──────── Data for the task
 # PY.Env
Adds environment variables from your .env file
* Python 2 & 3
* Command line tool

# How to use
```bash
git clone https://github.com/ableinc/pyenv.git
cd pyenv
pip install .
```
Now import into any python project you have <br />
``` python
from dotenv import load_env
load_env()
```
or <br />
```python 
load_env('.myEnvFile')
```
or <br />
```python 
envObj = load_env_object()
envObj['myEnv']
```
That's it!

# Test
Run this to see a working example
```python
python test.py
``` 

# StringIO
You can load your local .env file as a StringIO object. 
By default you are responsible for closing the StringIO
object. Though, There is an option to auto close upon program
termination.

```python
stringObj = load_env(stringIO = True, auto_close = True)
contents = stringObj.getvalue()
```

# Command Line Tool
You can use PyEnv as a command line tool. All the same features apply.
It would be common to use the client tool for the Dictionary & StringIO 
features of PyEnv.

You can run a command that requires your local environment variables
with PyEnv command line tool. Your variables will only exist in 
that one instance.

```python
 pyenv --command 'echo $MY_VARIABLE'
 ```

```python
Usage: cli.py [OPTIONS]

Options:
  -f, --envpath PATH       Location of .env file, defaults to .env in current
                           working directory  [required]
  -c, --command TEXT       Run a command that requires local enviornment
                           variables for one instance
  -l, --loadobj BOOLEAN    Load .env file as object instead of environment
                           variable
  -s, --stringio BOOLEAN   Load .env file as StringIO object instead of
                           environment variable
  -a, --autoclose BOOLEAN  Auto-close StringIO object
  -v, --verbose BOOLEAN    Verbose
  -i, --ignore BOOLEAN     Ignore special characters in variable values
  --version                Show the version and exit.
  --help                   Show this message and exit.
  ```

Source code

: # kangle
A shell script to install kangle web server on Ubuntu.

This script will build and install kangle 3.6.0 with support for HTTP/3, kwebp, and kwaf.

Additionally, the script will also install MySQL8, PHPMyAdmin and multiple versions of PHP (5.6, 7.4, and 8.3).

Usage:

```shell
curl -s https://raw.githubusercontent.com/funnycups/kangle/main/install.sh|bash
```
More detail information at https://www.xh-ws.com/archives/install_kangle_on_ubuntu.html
────────────────
Exercise aim: Restate the data in full so that no line differs from the original.

The completed task:
 # PY.Env
Adds environment variables from your .env file
* Python 2 & 3
* Command line tool

# How to use
```bash
git clone https://github.com/ableinc/pyenv.git
cd pyenv
pip install .
```
Now import into any python project you have <br />
``` python
from dotenv import load_env
load_env()
```
or <br />
```python 
load_env('.myEnvFile')
```
or <br />
```python 
envObj = load_env_object()
envObj['myEnv']
```
That's it!

# Test
Run this to see a working example
```python
python test.py
``` 

# StringIO
You can load your local .env file as a StringIO object. 
By default you are responsible for closing the StringIO
object. Though, There is an option to auto close upon program
termination.

```python
stringObj = load_env(stringIO = True, auto_close = True)
contents = stringObj.getvalue()
```

# Command Line Tool
You can use PyEnv as a command line tool. All the same features apply.
It would be common to use the client tool for the Dictionary & StringIO 
features of PyEnv.

You can run a command that requires your local environment variables
with PyEnv command line tool. Your variables will only exist in 
that one instance.

```python
 pyenv --command 'echo $MY_VARIABLE'
 ```

```python
Usage: cli.py [OPTIONS]

Options:
  -f, --envpath PATH       Location of .env file, defaults to .env in current
                           working directory  [required]
  -c, --command TEXT       Run a command that requires local enviornment
                           variables for one instance
  -l, --loadobj BOOLEAN    Load .env file as object instead of environment
                           variable
  -s, --stringio BOOLEAN   Load .env file as StringIO object instead of
                           environment variable
  -a, --autoclose BOOLEAN  Auto-close StringIO object
  -v, --verbose BOOLEAN    Verbose
  -i, --ignore BOOLEAN     Ignore special characters in variable values
  --version                Show the version and exit.
  --help                   Show this message and exit.
  ```

Source code

: # kangle
A shell script to install kangle web server on Ubuntu.

This script will build and install kangle 3.6.0 with support for HTTP/3, kwebp, and kwaf.

Additionally, the script will also install MySQL8, PHPMyAdmin and multiple versions of PHP (5.6, 7.4, and 8.3).

Usage:

```shell
curl -s https://raw.githubusercontent.com/funnycups/kangle/main/install.sh|bash
```
More detail information at https://www.xh-ws.com/archives/install_kangle_on_ubuntu.html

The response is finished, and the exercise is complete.